Eine geringere Form der Wohltätigkeit liegt vor, wenn der Spender die Identität des Empfängers kennt, der Empfänger jedoch die Quelle nicht kennt. Zu einem bestimmten Zeitpunkt verteilten große Rabbiner Almosen an die Armen, indem sie Münzen in die Türen der Armen steckten. Eine der Bedenken bei dieser Art von Wohltätigkeit ist, dass der Wohltäter – ob bewusst oder unbewusst – Freude oder ein Gefühl der Macht über den Empfänger erlangen könnte.
Eine noch geringere Form vonZedakaist, wenn der Empfänger die Identität des Spenders kennt, aber der Spender die Identität des Empfängers nicht kennt. Die Bedenken bei dieser Art von Wohltätigkeit bestehen darin, dass sich der Empfänger dem Spender verpflichtet fühlen könnte, was zu Scham in der Gegenwart des Spenders und einem Gefühl der Verpflichtung führt. Entsprechend eine Überlieferung , banden die großen Rabbiner Münzen an Schnüre in ihren Mänteln und warfen die Münzen/Schnüre über ihre Schultern, damit die Armen hinter ihnen herlaufen und die Münzen nehmen konnten. Ein modernes Beispiel könnte sein, wenn Sie eine Suppenküche oder eine andere Wohltätigkeitsaktion sponsern und Ihr Name auf dem Banner platziert oder irgendwo als Sponsor aufgeführt wird.

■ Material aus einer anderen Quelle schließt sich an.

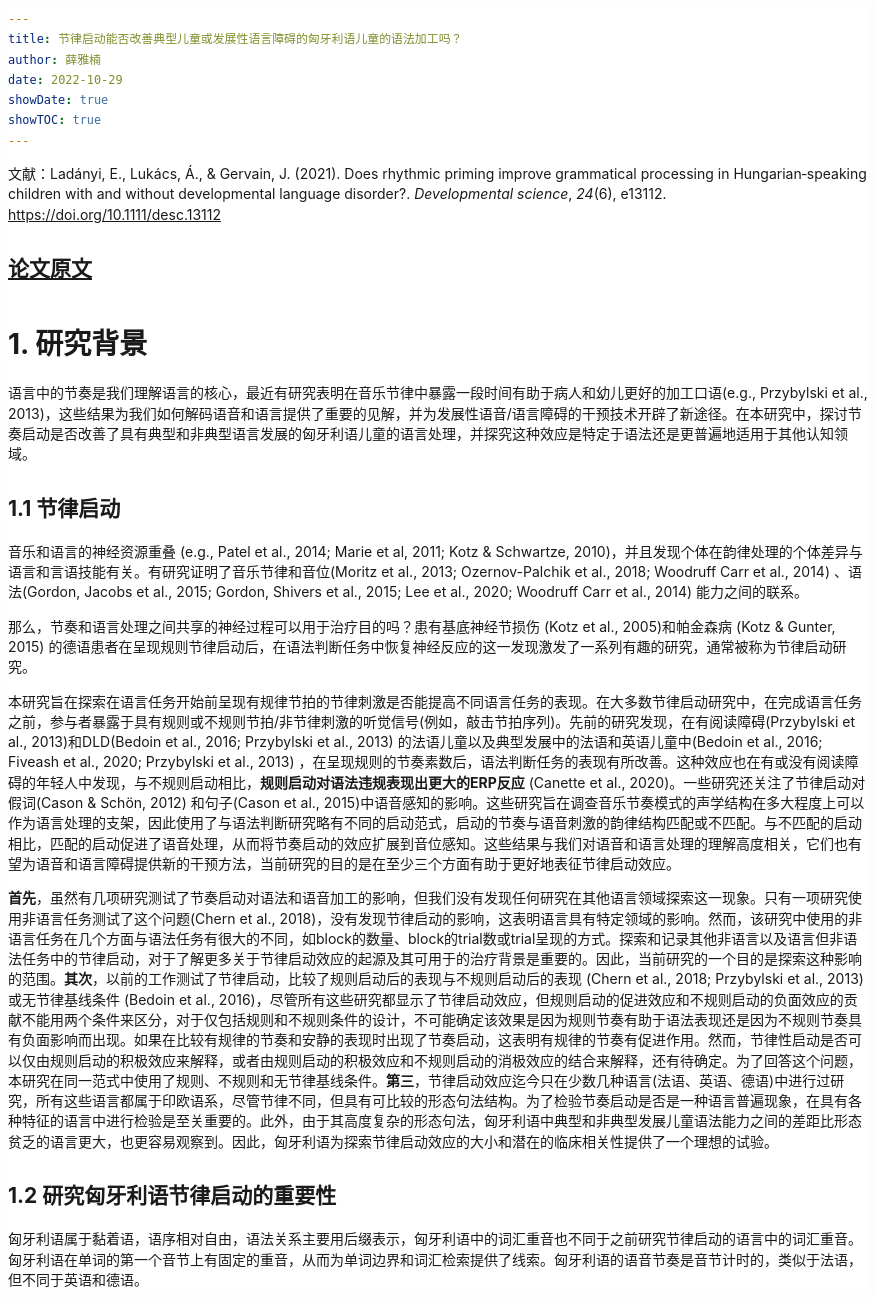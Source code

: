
 ```yaml
---
title: 节律启动能否改善典型儿童或发展性语言障碍的匈牙利语儿童的语法加工吗？
author: 薛雅楠
date: 2022-10-29
showDate: true
showTOC: true
---
```

文献：Ladányi, E., Lukács, Á., & Gervain, J. (2021). Does rhythmic priming improve grammatical processing in Hungarian‐speaking children with and without developmental language disorder?. _Developmental science_, _24_(6), e13112.
https://doi.org/10.1111/desc.13112
## [论文原文](../Source_Files/2022-10-29-XYN2.Pdf)
# 1. 研究背景
语言中的节奏是我们理解语言的核心，最近有研究表明在音乐节律中暴露一段时间有助于病人和幼儿更好的加工口语(e.g., Przybylski et al., 2013)，这些结果为我们如何解码语音和语言提供了重要的见解，并为发展性语音/语言障碍的干预技术开辟了新途径。在本研究中，探讨节奏启动是否改善了具有典型和非典型语言发展的匈牙利语儿童的语言处理，并探究这种效应是特定于语法还是更普遍地适用于其他认知领域。
## 1.1 节律启动
音乐和语言的神经资源重叠 (e.g., Patel et al., 2014; Marie et al, 2011; Kotz & Schwartze, 2010)，并且发现个体在韵律处理的个体差异与语言和言语技能有关。有研究证明了音乐节律和音位(Moritz et al., 2013;
Ozernov-Palchik et al., 2018; Woodruff Carr et al., 2014) 、语法(Gordon, Jacobs et al., 2015; Gordon, Shivers et al., 2015; Lee et al., 2020; Woodruff Carr et al., 2014) 能力之间的联系。

那么，节奏和语言处理之间共享的神经过程可以用于治疗目的吗？患有基底神经节损伤 (Kotz et al., 2005)和帕金森病 (Kotz & Gunter, 2015) 的德语患者在呈现规则节律启动后，在语法判断任务中恢复神经反应的这一发现激发了一系列有趣的研究，通常被称为节律启动研究。

本研究旨在探索在语言任务开始前呈现有规律节拍的节律刺激是否能提高不同语言任务的表现。在大多数节律启动研究中，在完成语言任务之前，参与者暴露于具有规则或不规则节拍/非节律刺激的听觉信号(例如，敲击节拍序列)。先前的研究发现，在有阅读障碍(Przybylski et al., 2013)和DLD(Bedoin et al., 2016; Przybylski et al., 2013) 的法语儿童以及典型发展中的法语和英语儿童中(Bedoin et al., 2016; Fiveash et al.,
2020; Przybylski et al., 2013) ，在呈现规则的节奏素数后，语法判断任务的表现有所改善。这种效应也在有或没有阅读障碍的年轻人中发现，与不规则启动相比，**规则启动对语法违规表现出更大的ERP反应** (Canette et al., 2020)。一些研究还关注了节律启动对假词(Cason & Schön, 2012) 和句子(Cason et al., 2015)中语音感知的影响。这些研究旨在调查音乐节奏模式的声学结构在多大程度上可以作为语言处理的支架，因此使用了与语法判断研究略有不同的启动范式，启动的节奏与语音刺激的韵律结构匹配或不匹配。与不匹配的启动相比，匹配的启动促进了语音处理，从而将节奏启动的效应扩展到音位感知。这些结果与我们对语音和语言处理的理解高度相关，它们也有望为语音和语言障碍提供新的干预方法，当前研究的目的是在至少三个方面有助于更好地表征节律启动效应。

**首先**，虽然有几项研究测试了节奏启动对语法和语音加工的影响，但我们没有发现任何研究在其他语言领域探索这一现象。只有一项研究使用非语言任务测试了这个问题(Chern et al., 2018)，没有发现节律启动的影响，这表明语言具有特定领域的影响。然而，该研究中使用的非语言任务在几个方面与语法任务有很大的不同，如block的数量、block的trial数或trial呈现的方式。探索和记录其他非语言以及语言但非语法任务中的节律启动，对于了解更多关于节律启动效应的起源及其可用于的治疗背景是重要的。因此，当前研究的一个目的是探索这种影响的范围。**其次**，以前的工作测试了节律启动，比较了规则启动后的表现与不规则启动后的表现 (Chern et al., 2018; Przybylski et al., 2013)或无节律基线条件 (Bedoin et al., 2016)，尽管所有这些研究都显示了节律启动效应，但规则启动的促进效应和不规则启动的负面效应的贡献不能用两个条件来区分，对于仅包括规则和不规则条件的设计，不可能确定该效果是因为规则节奏有助于语法表现还是因为不规则节奏具有负面影响而出现。如果在比较有规律的节奏和安静的表现时出现了节奏启动，这表明有规律的节奏有促进作用。然而，节律性启动是否可以仅由规则启动的积极效应来解释，或者由规则启动的积极效应和不规则启动的消极效应的结合来解释，还有待确定。为了回答这个问题，本研究在同一范式中使用了规则、不规则和无节律基线条件。**第三**，节律启动效应迄今只在少数几种语言(法语、英语、德语)中进行过研究，所有这些语言都属于印欧语系，尽管节律不同，但具有可比较的形态句法结构。为了检验节奏启动是否是一种语言普遍现象，在具有各种特征的语言中进行检验是至关重要的。此外，由于其高度复杂的形态句法，匈牙利语中典型和非典型发展儿童语法能力之间的差距比形态贫乏的语言更大，也更容易观察到。因此，匈牙利语为探索节律启动效应的大小和潜在的临床相关性提供了一个理想的试验。
## 1.2 研究匈牙利语节律启动的重要性
匈牙利语属于黏着语，语序相对自由，语法关系主要用后缀表示，匈牙利语中的词汇重音也不同于之前研究节律启动的语言中的词汇重音。匈牙利语在单词的第一个音节上有固定的重音，从而为单词边界和词汇检索提供了线索。匈牙利语的语音节奏是音节计时的，类似于法语，但不同于英语和德语。
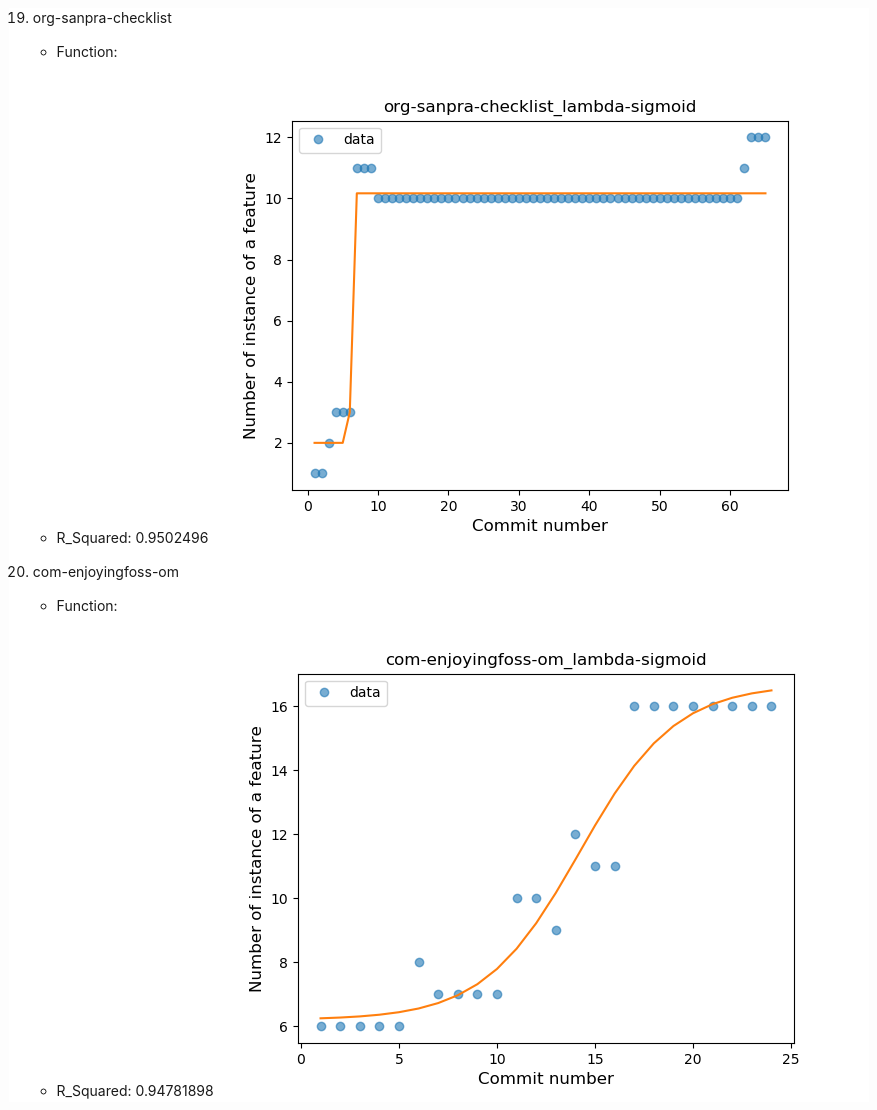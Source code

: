 19. org-sanpra-checklist

	*  Function: ![equation](http://latex.codecogs.com/svg.latex?%5Cfrac%7B-8.169492%7D%7B1%20&plus;%20%5Cepsilon%5E%28--19.883716%28x%20-6.099067%29%29%7D%20&plus;%2010.169492)
	* R_Squared: 0.9502496
 ![org-sanpra-checklistlambda](../plots/org-sanpra-checklist_lambda_T7.png)

20. com-enjoyingfoss-om

	*  Function: ![equation](http://latex.codecogs.com/svg.latex?%5Cfrac%7B10.481611%7D%7B1%20&plus;%20%5Cepsilon%5E%28-0.40822%28x%20-14.216862%29%29%7D%20&plus;%206.205412)
	* R_Squared: 0.94781898
 ![com-enjoyingfoss-omlambda](../plots/com-enjoyingfoss-om_lambda_T7.png)
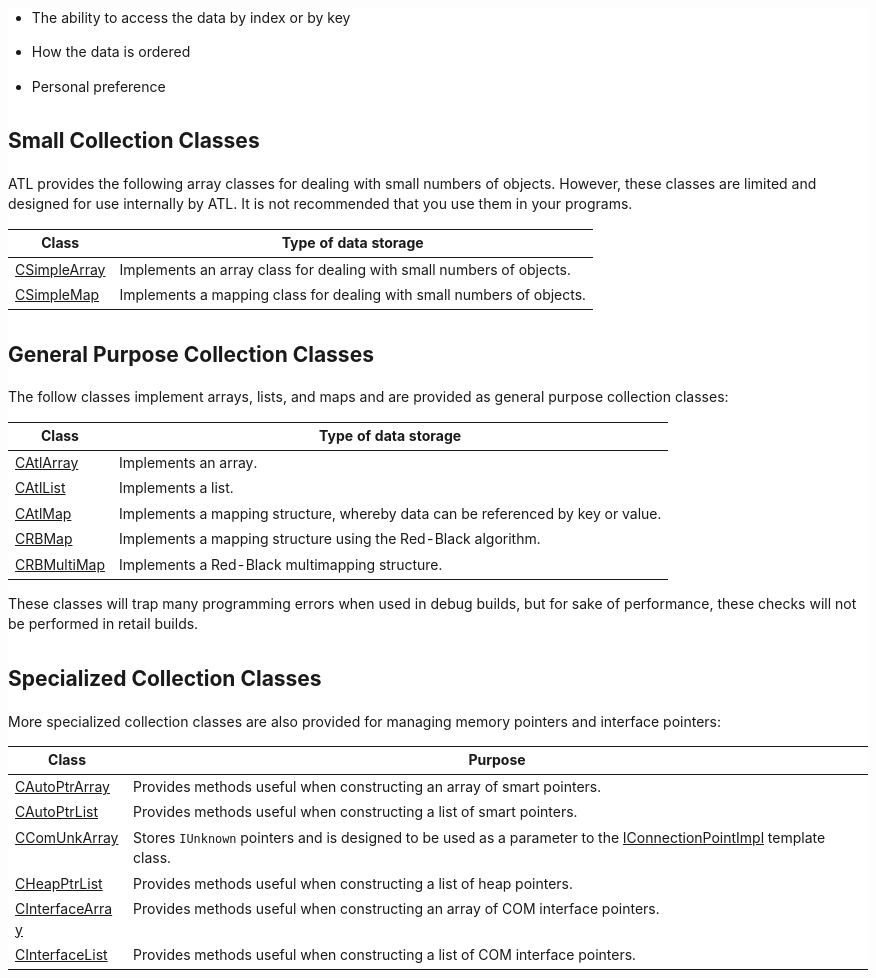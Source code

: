 -   The ability to access the data by index or by key  
  
-   How the data is ordered  
  
-   Personal preference  
  
## Small Collection Classes  
 ATL provides the following array classes for dealing with small numbers of objects. However, these classes are limited and designed for use internally by ATL. It is not recommended that you use them in your programs.  
  
|Class|Type of data storage|  
|-----------|--------------------------|  
|[CSimpleArray](../atl/reference/csimplearray-class.md)|Implements an array class for dealing with small numbers of objects.|  
|[CSimpleMap](../atl/reference/csimplemap-class.md)|Implements a mapping class for dealing with small numbers of objects.|  
  
## General Purpose Collection Classes  
 The follow classes implement arrays, lists, and maps and are provided as general purpose collection classes:  
  
|Class|Type of data storage|  
|-----------|--------------------------|  
|[CAtlArray](../atl/reference/catlarray-class.md)|Implements an array.|  
|[CAtlList](../atl/reference/catllist-class.md)|Implements a list.|  
|[CAtlMap](../atl/reference/catlmap-class.md)|Implements a mapping structure, whereby data can be referenced by key or value.|  
|[CRBMap](../atl/reference/crbmap-class.md)|Implements a mapping structure using the Red-Black algorithm.|  
|[CRBMultiMap](../atl/reference/crbmultimap-class.md)|Implements a Red-Black multimapping structure.|  
  
 These classes will trap many programming errors when used in debug builds, but for sake of performance, these checks will not be performed in retail builds.  
  
## Specialized Collection Classes  
 More specialized collection classes are also provided for managing memory pointers and interface pointers:  
  
|Class|Purpose|  
|-----------|-------------|  
|[CAutoPtrArray](../atl/reference/cautoptrarray-class.md)|Provides methods useful when constructing an array of smart pointers.|  
|[CAutoPtrList](../atl/reference/cautoptrlist-class.md)|Provides methods useful when constructing a list of smart pointers.|  
|[CComUnkArray](../atl/reference/ccomunkarray-class.md)|Stores `IUnknown` pointers and is designed to be used as a parameter to the [IConnectionPointImpl](../atl/reference/iconnectionpointimpl-class.md) template class.|  
|[CHeapPtrList](../atl/reference/cheapptrlist-class.md)|Provides methods useful when constructing a list of heap pointers.|  
|[CInterfaceArray](../atl/reference/cinterfacearray-class.md)|Provides methods useful when constructing an array of COM interface pointers.|  
|[CInterfaceList](../atl/reference/cinterfacelist-class.md)|Provides methods useful when constructing a list of COM interface pointers.|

Eine geringere Form der Wohltätigkeit ist, wenn man den Armen direkt gibt, ohne darum gebeten zu werden. Ein Paradebeispiel dafür kommt aus der Thora in 1. Mose 18:2-5, wo Abraham nicht darauf wartet, dass die Fremden zu ihm kommen, sondern zu ihnen rennt und sie drängt, in sein Zelt zu kommen, wo er hineilt Versorge sie in der glühenden Hitze der Wüste mit Nahrung, Wasser und Schatten.
Und er hob seine Augen auf und sah, und siehe, drei Männer standen neben ihm, und er sah, und er rannte ihnen entgegen vom Eingang des Zeltes, und er warf sich zur Erde nieder. Und er sagte: „Meine Herren, wenn ich nur Gunst in Ihren Augen gefunden habe, gehen Sie bitte nicht neben Ihrem Diener vorbei. Bitte lassen Sie ein wenig Wasser zu sich nehmen, baden Sie Ihre Füße und lehnen Sie sich unter den Baum. Und ich werde einen Bissen Brot nehmen und eure Herzen stärken; danach sollst du weitergehen, weil du an deinem Diener vorbeigegangen bist.' Und sie sagten: ‚So sollst du tun, wie du geredet hast.'
Eine geringere Form vonZedakaist, wenn man den Armen direkt gibt, nachdem man darum gebeten hat.
Eine noch geringere Form der Nächstenliebe ist es, wenn jemand weniger gibt, als er oder sie sollte, dies aber fröhlich tut.
Die niedrigste Form vonZedakaist, wenn Spenden widerwillig gegeben werden.